Problem to work on
Take the entries below and retype them word for word, excluding the images.

Data provided
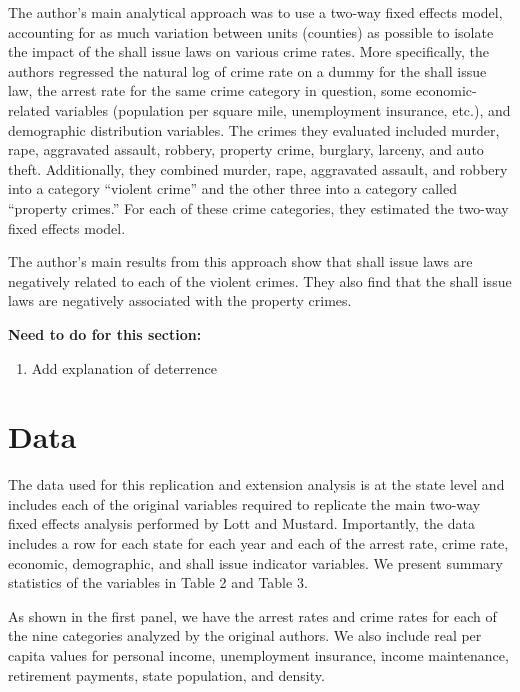\documentclass{article}
\begin{document}


The author's main analytical approach was to use a two-way fixed effects model, accounting for as much variation between units (counties) as possible to isolate the impact of the shall issue laws on various crime rates. More specifically, the authors regressed the natural log of crime rate on a dummy for the shall issue law, the arrest rate for the same crime category in question, some economic-related variables (population per square mile, unemployment insurance, etc.), and demographic distribution variables. The crimes they evaluated included murder, rape, aggravated assault, robbery, property crime, burglary, larceny, and auto theft. Additionally, they combined murder, rape, aggravated assault, and robbery into a category ``violent crime'' and the other three into a category called ``property crimes.'' For each of these crime categories, they estimated the two-way fixed effects model.

The author's main results from this approach show that shall issue laws are negatively related to each of the violent crimes. They also find that the shall issue laws are negatively associated with the property crimes. 

\textbf{Need to do for this section:}
\begin{enumerate}
\item 
Add explanation of deterrence
\end{enumerate}

\section{Data}

The data used for this replication and extension analysis is at the state level and includes each of the original variables required to replicate the main two-way fixed effects analysis performed by Lott and Mustard. Importantly, the data includes a row for each state for each year and each of the arrest rate, crime rate, economic, demographic, and shall issue indicator variables. We present summary statistics of the variables in Table 2 and Table 3. 



As shown in the first panel, we have the arrest rates and crime rates for each of the nine categories analyzed by the original authors. We also include real per capita values for personal income, unemployment insurance, income maintenance, retirement payments, state population, and density.
\end{document}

Task result
\documentclass{article}
\begin{document}


The author's main analytical approach was to use a two-way fixed effects model, accounting for as much variation between units (counties) as possible to isolate the impact of the shall issue laws on various crime rates. More specifically, the authors regressed the natural log of crime rate on a dummy for the shall issue law, the arrest rate for the same crime category in question, some economic-related variables (population per square mile, unemployment insurance, etc.), and demographic distribution variables. The crimes they evaluated included murder, rape, aggravated assault, robbery, property crime, burglary, larceny, and auto theft. Additionally, they combined murder, rape, aggravated assault, and robbery into a category ``violent crime'' and the other three into a category called ``property crimes.'' For each of these crime categories, they estimated the two-way fixed effects model.

The author's main results from this approach show that shall issue laws are negatively related to each of the violent crimes. They also find that the shall issue laws are negatively associated with the property crimes. 

\textbf{Need to do for this section:}
\begin{enumerate}
\item 
Add explanation of deterrence
\end{enumerate}

\section{Data}

The data used for this replication and extension analysis is at the state level and includes each of the original variables required to replicate the main two-way fixed effects analysis performed by Lott and Mustard. Importantly, the data includes a row for each state for each year and each of the arrest rate, crime rate, economic, demographic, and shall issue indicator variables. We present summary statistics of the variables in Table 2 and Table 3. 



As shown in the first panel, we have the arrest rates and crime rates for each of the nine categories analyzed by the original authors. We also include real per capita values for personal income, unemployment insurance, income maintenance, retirement payments, state population, and density.
\end{document}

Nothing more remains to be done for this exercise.